Which lines of the entries contain the string "permitidos"? Copy each of them.

■ ■ ■ ■ ■

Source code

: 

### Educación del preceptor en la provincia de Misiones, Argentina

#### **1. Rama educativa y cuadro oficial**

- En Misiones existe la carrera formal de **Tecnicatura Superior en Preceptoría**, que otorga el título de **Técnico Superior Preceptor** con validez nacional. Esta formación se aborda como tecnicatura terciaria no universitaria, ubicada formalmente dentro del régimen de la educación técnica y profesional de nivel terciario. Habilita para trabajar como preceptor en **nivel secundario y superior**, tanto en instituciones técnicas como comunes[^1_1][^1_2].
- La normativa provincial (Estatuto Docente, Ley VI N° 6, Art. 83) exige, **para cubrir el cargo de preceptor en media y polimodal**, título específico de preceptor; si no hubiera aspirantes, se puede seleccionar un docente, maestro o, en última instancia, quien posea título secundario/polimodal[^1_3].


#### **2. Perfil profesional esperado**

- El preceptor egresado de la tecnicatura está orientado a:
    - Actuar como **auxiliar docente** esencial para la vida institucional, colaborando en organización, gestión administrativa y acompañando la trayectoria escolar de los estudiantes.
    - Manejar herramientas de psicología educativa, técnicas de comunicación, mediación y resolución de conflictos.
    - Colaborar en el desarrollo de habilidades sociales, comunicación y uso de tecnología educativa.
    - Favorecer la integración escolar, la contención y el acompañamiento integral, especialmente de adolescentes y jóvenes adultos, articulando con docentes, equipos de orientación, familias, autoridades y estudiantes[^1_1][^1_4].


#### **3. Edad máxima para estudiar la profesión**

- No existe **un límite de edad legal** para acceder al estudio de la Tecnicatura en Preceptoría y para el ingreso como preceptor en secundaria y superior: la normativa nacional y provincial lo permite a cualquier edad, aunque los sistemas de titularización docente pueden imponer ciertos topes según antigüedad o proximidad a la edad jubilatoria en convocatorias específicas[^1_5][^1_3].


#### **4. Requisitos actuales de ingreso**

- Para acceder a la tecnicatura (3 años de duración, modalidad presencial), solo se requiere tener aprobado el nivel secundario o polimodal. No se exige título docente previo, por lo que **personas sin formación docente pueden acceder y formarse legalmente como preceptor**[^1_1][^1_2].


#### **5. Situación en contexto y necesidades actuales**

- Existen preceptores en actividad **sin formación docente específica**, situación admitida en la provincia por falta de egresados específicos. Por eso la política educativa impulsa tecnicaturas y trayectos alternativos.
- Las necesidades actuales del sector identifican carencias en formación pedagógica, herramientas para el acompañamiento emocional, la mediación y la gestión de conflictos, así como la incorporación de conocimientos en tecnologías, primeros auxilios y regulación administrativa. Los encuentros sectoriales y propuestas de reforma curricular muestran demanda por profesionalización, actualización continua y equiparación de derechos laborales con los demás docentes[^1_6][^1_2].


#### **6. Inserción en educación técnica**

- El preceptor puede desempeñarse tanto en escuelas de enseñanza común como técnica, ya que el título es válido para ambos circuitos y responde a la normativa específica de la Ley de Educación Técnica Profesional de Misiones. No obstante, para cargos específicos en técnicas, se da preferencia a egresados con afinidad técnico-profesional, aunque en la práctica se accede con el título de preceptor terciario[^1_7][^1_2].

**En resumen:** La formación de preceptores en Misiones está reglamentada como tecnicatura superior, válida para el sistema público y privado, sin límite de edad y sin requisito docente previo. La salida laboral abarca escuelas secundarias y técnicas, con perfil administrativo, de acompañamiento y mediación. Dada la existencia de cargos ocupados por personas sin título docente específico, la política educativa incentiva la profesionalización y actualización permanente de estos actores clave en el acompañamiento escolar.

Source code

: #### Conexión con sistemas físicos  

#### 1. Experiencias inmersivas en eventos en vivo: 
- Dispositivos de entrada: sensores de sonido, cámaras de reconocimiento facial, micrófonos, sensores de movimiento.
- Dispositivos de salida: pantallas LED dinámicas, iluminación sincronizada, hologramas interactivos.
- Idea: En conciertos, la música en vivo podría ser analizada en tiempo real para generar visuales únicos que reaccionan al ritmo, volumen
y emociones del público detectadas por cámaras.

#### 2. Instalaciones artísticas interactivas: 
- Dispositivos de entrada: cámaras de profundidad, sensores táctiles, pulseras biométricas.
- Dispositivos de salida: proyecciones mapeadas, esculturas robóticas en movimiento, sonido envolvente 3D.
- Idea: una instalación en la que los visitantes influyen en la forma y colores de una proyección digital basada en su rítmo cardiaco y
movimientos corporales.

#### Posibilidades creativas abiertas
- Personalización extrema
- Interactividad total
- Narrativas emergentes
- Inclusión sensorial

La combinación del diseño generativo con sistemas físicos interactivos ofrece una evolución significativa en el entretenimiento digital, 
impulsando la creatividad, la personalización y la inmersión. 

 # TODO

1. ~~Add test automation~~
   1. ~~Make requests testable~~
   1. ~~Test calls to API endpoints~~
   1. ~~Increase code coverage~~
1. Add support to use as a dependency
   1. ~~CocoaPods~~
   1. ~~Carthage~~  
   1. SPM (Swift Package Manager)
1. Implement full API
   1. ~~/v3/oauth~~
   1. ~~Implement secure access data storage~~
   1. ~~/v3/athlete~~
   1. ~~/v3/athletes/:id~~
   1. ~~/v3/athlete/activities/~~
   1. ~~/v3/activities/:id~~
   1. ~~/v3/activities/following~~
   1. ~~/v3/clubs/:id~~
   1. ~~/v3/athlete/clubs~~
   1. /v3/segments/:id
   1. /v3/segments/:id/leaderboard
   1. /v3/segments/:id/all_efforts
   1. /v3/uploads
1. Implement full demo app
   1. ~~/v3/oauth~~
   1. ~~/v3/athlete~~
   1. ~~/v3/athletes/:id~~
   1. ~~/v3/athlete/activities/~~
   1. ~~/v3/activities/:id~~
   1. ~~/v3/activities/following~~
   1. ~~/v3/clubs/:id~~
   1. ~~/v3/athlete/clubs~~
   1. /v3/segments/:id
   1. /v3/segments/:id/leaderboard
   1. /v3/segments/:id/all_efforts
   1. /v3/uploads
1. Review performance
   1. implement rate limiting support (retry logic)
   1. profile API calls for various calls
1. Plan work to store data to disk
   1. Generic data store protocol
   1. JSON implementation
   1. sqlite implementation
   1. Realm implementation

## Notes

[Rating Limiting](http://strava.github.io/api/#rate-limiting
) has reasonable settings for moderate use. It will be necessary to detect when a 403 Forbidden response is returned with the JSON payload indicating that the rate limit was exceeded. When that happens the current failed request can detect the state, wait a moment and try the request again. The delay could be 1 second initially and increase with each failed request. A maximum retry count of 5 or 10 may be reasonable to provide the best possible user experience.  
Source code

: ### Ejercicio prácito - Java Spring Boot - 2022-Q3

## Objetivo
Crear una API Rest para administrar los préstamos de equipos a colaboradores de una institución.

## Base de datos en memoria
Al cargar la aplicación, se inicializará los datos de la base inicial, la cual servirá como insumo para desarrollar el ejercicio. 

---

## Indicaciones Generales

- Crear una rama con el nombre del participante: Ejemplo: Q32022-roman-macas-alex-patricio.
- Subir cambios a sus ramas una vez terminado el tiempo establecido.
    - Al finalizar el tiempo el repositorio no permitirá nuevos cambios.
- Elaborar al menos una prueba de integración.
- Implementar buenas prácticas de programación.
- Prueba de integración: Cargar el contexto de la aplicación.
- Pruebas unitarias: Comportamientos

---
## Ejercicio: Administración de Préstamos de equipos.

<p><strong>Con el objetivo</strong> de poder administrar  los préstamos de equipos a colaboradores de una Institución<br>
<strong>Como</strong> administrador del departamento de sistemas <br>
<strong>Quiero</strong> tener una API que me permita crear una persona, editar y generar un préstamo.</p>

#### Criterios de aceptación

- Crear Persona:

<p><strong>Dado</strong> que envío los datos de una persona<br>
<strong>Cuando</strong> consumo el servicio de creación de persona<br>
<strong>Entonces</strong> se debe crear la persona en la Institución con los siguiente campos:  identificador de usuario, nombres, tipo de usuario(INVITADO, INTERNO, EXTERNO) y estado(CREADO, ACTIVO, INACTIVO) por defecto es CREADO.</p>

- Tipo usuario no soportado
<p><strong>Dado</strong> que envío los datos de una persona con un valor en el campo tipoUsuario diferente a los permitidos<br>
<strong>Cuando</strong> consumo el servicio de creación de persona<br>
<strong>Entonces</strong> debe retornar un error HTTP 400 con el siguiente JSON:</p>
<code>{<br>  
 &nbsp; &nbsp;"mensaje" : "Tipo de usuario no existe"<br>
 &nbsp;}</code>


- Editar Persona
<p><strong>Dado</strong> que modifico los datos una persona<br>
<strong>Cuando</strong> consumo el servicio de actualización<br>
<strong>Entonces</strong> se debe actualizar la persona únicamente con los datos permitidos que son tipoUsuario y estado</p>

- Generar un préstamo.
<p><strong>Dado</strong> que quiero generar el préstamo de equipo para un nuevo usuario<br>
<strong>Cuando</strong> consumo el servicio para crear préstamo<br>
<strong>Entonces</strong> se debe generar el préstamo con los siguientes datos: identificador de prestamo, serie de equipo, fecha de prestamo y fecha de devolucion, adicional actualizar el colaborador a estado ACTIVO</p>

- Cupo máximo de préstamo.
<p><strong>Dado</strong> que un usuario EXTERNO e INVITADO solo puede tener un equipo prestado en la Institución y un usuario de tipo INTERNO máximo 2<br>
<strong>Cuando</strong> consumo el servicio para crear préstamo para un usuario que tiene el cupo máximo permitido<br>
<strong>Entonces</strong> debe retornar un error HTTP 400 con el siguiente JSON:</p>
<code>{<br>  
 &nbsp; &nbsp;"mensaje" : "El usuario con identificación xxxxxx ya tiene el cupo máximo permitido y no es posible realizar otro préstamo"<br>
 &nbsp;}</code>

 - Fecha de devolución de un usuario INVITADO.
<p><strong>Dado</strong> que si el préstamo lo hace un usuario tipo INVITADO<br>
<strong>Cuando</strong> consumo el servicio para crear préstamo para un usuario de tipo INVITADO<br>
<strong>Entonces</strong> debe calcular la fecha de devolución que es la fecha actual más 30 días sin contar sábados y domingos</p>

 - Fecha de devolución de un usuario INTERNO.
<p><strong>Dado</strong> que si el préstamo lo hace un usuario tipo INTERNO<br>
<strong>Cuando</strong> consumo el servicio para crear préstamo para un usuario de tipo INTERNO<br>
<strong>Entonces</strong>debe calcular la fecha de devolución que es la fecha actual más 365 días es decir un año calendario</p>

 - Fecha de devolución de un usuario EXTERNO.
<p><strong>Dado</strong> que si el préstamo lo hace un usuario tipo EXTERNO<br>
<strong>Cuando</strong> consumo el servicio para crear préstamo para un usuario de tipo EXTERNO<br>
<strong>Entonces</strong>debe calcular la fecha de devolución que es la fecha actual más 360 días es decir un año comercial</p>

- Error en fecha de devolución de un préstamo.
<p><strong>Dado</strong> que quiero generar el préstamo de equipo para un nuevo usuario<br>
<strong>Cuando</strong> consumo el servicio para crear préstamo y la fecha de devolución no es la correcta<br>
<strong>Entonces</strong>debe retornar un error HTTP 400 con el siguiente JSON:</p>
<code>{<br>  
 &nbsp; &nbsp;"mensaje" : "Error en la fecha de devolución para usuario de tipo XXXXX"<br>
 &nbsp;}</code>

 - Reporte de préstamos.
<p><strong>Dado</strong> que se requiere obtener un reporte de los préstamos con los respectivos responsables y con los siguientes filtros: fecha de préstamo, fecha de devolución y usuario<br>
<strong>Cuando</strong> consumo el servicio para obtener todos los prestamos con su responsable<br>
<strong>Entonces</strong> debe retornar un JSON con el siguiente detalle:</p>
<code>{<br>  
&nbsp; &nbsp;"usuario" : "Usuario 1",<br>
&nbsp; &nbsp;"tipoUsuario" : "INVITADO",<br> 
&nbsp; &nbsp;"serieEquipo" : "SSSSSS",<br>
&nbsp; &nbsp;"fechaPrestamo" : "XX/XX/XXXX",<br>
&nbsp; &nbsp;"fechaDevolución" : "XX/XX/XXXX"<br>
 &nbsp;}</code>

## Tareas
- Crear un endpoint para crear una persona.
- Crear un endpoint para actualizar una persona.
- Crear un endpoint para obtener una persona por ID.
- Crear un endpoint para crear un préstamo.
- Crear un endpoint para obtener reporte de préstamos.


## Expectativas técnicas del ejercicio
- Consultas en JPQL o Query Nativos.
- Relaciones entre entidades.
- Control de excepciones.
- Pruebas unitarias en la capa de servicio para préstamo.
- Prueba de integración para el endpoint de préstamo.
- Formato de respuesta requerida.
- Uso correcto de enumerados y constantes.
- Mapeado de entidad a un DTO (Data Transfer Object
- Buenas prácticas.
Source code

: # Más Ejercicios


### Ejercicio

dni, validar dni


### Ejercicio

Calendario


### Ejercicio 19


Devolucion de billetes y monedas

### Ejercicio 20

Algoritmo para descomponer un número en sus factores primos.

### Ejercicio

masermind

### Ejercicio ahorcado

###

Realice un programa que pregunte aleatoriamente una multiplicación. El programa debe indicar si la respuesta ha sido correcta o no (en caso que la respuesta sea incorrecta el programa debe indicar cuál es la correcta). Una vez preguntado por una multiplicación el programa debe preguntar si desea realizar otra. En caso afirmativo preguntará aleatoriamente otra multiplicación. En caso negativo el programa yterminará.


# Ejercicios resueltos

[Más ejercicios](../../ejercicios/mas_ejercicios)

■ ■ ■ ■ ■

Task response:
<p><strong>Dado</strong> que envío los datos de una persona con un valor en el campo tipoUsuario diferente a los permitidos<br>
<strong>Entonces</strong> se debe actualizar la persona únicamente con los datos permitidos que son tipoUsuario y estado</p>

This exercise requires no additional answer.